◆ **What needs to be done**
Filter these entries so that only lines with the word "printf" remain.

◆ **The data**
━━━━━━━━━━━━━━━━━━━━

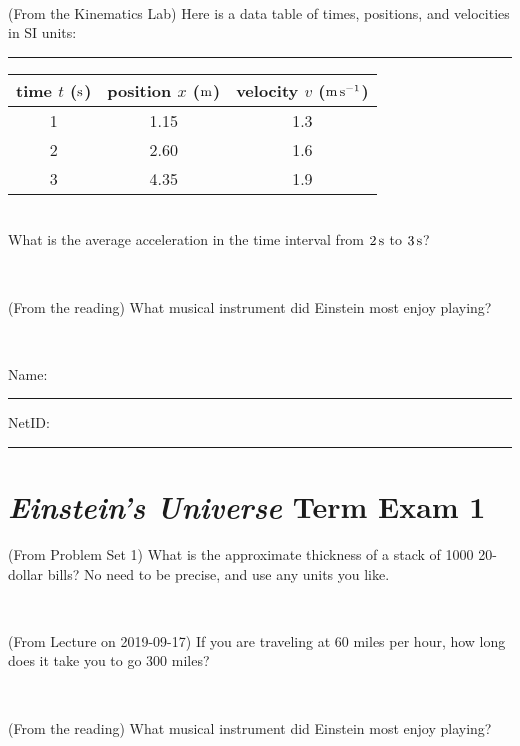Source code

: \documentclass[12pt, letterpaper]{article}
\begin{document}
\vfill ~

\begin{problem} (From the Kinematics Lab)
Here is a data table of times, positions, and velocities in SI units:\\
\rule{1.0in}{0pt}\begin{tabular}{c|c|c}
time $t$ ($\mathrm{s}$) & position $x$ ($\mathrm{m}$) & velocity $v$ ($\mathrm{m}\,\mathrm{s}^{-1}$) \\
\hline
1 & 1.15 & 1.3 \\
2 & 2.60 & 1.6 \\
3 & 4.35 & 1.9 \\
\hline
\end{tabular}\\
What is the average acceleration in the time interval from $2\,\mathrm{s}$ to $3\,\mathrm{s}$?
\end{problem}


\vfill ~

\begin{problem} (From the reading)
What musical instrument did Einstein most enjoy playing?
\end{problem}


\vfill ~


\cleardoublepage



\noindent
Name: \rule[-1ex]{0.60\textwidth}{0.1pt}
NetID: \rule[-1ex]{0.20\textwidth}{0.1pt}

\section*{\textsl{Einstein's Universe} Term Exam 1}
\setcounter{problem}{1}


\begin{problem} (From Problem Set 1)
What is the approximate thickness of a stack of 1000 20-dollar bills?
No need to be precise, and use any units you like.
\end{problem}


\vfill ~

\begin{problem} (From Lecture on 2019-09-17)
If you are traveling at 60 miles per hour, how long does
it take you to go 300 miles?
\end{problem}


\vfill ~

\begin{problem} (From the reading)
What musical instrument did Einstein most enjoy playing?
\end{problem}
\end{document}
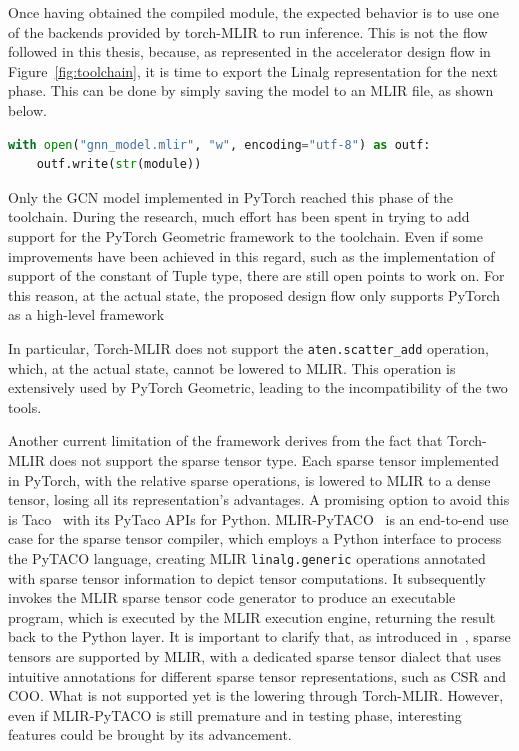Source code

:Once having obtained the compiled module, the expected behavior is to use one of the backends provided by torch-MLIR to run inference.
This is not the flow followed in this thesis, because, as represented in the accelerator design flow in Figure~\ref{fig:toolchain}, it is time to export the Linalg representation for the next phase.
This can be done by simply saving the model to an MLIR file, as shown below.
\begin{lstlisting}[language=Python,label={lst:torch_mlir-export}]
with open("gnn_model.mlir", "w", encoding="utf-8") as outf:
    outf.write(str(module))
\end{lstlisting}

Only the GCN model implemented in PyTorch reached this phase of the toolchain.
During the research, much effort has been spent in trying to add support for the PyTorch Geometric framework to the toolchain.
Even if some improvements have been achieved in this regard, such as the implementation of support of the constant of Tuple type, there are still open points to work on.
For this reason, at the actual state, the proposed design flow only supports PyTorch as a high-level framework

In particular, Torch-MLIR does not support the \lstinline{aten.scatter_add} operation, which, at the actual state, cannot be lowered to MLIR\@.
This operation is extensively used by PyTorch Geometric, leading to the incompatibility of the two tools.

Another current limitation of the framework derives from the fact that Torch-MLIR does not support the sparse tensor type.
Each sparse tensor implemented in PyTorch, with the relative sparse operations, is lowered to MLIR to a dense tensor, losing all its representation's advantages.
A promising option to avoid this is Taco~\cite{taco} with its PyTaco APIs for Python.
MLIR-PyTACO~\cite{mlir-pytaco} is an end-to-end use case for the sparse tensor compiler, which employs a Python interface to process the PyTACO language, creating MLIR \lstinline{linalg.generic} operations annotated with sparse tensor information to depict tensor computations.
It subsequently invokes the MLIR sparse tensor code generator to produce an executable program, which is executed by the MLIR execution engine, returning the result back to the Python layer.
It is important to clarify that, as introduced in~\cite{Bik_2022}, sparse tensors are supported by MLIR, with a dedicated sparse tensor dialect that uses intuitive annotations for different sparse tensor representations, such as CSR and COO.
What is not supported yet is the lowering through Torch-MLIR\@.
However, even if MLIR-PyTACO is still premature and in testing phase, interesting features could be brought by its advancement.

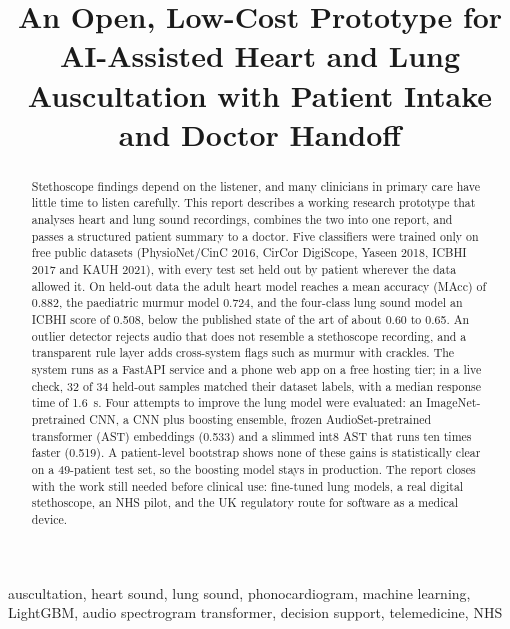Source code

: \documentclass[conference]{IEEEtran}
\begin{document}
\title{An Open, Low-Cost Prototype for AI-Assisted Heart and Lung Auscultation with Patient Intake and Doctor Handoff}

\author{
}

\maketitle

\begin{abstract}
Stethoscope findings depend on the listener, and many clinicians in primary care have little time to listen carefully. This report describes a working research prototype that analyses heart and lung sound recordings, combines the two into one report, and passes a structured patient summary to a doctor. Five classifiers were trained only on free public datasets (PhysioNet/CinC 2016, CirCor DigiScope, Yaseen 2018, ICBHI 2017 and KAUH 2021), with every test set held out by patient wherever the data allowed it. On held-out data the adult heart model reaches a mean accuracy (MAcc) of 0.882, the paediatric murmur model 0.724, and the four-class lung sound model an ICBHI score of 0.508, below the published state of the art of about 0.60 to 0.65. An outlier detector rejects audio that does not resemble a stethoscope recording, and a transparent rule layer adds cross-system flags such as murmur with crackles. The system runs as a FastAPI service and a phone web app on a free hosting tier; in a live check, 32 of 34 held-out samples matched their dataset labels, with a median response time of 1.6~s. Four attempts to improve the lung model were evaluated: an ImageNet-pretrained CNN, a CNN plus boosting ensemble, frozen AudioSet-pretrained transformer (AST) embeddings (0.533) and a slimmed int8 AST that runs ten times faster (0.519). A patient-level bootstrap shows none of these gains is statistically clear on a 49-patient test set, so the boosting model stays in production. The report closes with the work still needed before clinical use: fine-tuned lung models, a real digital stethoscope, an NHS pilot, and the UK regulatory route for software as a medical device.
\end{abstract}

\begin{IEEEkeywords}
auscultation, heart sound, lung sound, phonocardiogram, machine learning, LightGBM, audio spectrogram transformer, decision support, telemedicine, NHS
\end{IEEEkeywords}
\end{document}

━━━━━━━━━━━━━━━━━━━━

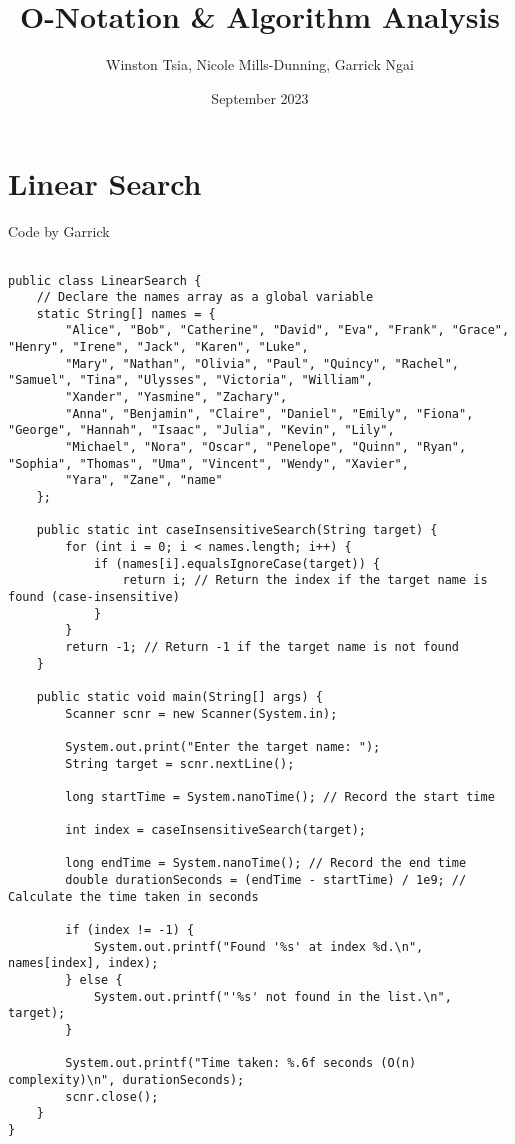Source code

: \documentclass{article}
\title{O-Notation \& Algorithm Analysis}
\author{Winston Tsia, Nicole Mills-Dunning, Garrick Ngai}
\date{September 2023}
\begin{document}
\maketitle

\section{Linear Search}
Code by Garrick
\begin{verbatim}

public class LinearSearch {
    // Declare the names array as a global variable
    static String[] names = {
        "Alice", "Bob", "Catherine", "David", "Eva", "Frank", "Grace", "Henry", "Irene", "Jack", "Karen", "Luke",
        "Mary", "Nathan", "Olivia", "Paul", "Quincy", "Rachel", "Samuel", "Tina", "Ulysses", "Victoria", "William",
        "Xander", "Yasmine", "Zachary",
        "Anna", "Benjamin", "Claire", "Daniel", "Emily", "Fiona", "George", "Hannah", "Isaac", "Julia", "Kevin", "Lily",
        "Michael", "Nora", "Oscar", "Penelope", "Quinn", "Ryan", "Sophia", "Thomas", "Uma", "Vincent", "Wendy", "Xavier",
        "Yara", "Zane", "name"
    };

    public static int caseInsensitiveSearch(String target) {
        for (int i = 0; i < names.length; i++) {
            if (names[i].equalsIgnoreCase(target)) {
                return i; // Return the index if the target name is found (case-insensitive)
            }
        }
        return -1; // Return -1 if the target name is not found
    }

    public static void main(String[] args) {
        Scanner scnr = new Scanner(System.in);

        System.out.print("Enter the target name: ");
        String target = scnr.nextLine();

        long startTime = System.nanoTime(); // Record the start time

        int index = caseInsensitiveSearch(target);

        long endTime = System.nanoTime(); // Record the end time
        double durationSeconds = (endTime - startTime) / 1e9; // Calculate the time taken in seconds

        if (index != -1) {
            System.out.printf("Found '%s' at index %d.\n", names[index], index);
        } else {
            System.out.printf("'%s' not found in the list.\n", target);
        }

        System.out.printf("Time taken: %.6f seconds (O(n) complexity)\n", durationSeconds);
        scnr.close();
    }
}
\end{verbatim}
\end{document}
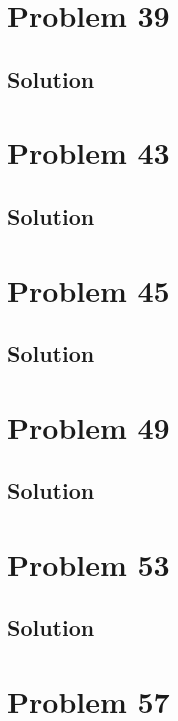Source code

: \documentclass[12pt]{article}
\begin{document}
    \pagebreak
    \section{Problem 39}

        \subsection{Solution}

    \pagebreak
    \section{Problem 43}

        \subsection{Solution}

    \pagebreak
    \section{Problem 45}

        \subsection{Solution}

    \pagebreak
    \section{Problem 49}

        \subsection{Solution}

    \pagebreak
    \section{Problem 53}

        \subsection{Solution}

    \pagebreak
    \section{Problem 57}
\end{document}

━━━━━━━━━━━━━━━━━━━━

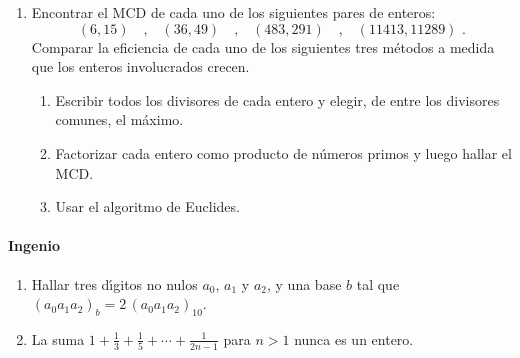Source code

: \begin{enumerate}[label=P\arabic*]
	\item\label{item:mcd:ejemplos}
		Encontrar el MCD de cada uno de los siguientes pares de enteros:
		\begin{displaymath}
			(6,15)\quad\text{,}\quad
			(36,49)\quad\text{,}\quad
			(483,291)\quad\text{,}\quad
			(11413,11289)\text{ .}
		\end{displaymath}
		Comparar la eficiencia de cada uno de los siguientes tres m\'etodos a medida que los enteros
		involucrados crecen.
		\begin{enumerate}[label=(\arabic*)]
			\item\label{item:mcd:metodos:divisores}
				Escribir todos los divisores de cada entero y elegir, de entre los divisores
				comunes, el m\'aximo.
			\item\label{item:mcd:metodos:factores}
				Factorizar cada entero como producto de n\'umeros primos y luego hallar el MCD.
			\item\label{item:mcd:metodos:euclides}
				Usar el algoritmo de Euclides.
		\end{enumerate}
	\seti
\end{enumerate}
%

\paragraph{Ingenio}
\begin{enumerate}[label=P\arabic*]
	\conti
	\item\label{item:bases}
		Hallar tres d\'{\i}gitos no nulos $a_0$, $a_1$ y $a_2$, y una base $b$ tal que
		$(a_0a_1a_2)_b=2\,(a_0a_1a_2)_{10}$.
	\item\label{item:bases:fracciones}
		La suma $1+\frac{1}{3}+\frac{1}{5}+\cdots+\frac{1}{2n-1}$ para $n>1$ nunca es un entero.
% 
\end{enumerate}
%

━━━━━━━━━━━━━━━━━━━━

◆ **Response area**
            System.out.printf("Found '%s' at index %d.\n", names[index], index);
            System.out.printf("'%s' not found in the list.\n", target);
        System.out.printf("Time taken: %.6f seconds (O(n) complexity)\n", durationSeconds);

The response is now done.